Un chercheur en psychologie californien vient de reproduire la célèbre expérience de Milgram, dans laquelle un participant reçoit l'ordre d'infliger des décharges électriques à un autre sujet. Quarante-cinq ans plus tard, les résultats sont toujours aussi dérangeants: seule une minorité refuse d'obéir. Décidément, la nature humaine est parfois bien troublante.

La mise en scène imaginée par le chercheur américain Stanley Milgram en 1961 est un classique des manuels de psycho. L'expérimentateur demande à un participant de poser des questions à un autre sujet et, lorsque ce dernier donne une mauvaise réponse, de lui administrer une décharge électrique. L'intensité du courant augmente à chaque décharge.
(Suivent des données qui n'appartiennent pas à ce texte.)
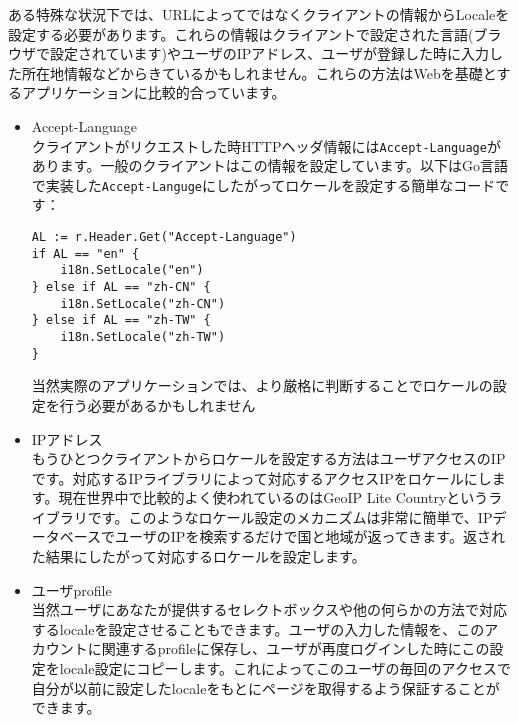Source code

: ある特殊な状況下では、URLによってではなくクライアントの情報からLocaleを設定する必要があります。これらの情報はクライアントで設定された言語(ブラウザで設定されています)やユーザのIPアドレス、ユーザが登録した時に入力した所在地情報などからきているかもしれません。これらの方法はWebを基礎とするアプリケーションに比較的合っています。
\begin{itemize}
\item Accept-Language\\
  クライアントがリクエストした時HTTPヘッダ情報には\texttt{Accept-Language}があります。一般のクライアントはこの情報を設定しています。以下はGo言語で実装した\texttt{Accept-Languge}にしたがってロケールを設定する簡単なコードです：
\begin{lstlisting}[numbers=none]
AL := r.Header.Get("Accept-Language")
if AL == "en" {
    i18n.SetLocale("en")
} else if AL == "zh-CN" {
    i18n.SetLocale("zh-CN")
} else if AL == "zh-TW" {
    i18n.SetLocale("zh-TW")
}
\end{lstlisting}
当然実際のアプリケーションでは、より厳格に判断することでロケールの設定を行う必要があるかもしれません
\item IPアドレス\\
  もうひとつクライアントからロケールを設定する方法はユーザアクセスのIPです。対応するIPライブラリによって対応するアクセスIPをロケールにします。現在世界中で比較的よく使われているのはGeoIP Lite Countryというライブラリです。このようなロケール設定のメカニズムは非常に簡単で、IPデータベースでユーザのIPを検索するだけで国と地域が返ってきます。返された結果にしたがって対応するロケールを設定します。
  \item ユーザprofile\\
当然ユーザにあなたが提供するセレクトボックスや他の何らかの方法で対応するlocaleを設定させることもできます。ユーザの入力した情報を、このアカウントに関連するprofileに保存し、ユーザが再度ログインした時にこの設定をlocale設定にコピーします。これによってこのユーザの毎回のアクセスで自分が以前に設定したlocaleをもとにページを取得するよう保証することができます。
\end{itemize}
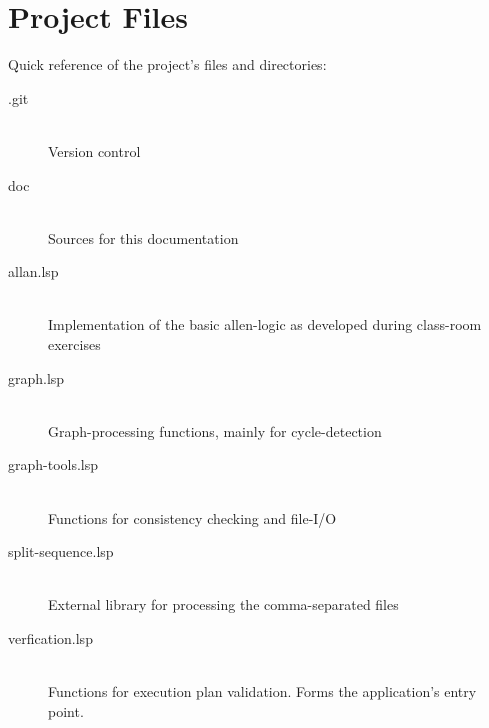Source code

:     \section{Project Files}
    
        Quick reference of the project's files and directories:
        
        \begin{description}
            \item[.git] \hfill \\
                Version control
            \item[doc] \hfill \\
                Sources for this documentation
            \item[allan.lsp] \hfill \\
                Implementation of the basic allen-logic as developed during
                class-room exercises
            \item[graph.lsp] \hfill \\
                Graph-processing functions, mainly for cycle-detection
            \item[graph-tools.lsp] \hfill \\
                Functions for consistency checking and file-I/O
            \item[split-sequence.lsp] \hfill \\
                External library for processing the comma-separated files
            \item[verfication.lsp] \hfill \\
                Functions for execution plan validation. Forms the application's
                entry point.
        \end{description}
À 150 volts, le sujet-victime proteste violemment, se plaint de douleurs au coeur et exige qu'on le libère. Auriez-vous quand même appuyé sur le bouton? Dans les années 60, plus de 80% l'ont fait. Jerry Burger, de l'Université Santa Clara, a répété l'expérience en 2006: 70% ont obtempéré. Toutefois, la différence entre ces deux résultats n'est pas significative, prévient le chercheur dans le numéro de janvier de la revue American Psychologist. Autrement dit, les participants obéissent toujours aussi aveuglément aux ordres. C'est consternant.

 

L'extermination des Juifs par les nazis, les camps de travail des Khmers rouges, la prison irakienne d'Abou Ghraïb... Rien ne nous a été épargné au cours des dernières décennies. La mécanique de l'horreur tourne en boucle dans nos salons, analysée et expliquée dans ses moindres détails. Nous aurions dû en tirer des leçons. Hélas, ça ne semble pas être le cas. Devant un spécialiste en blouse blanche, l'individu perd tout sens critique.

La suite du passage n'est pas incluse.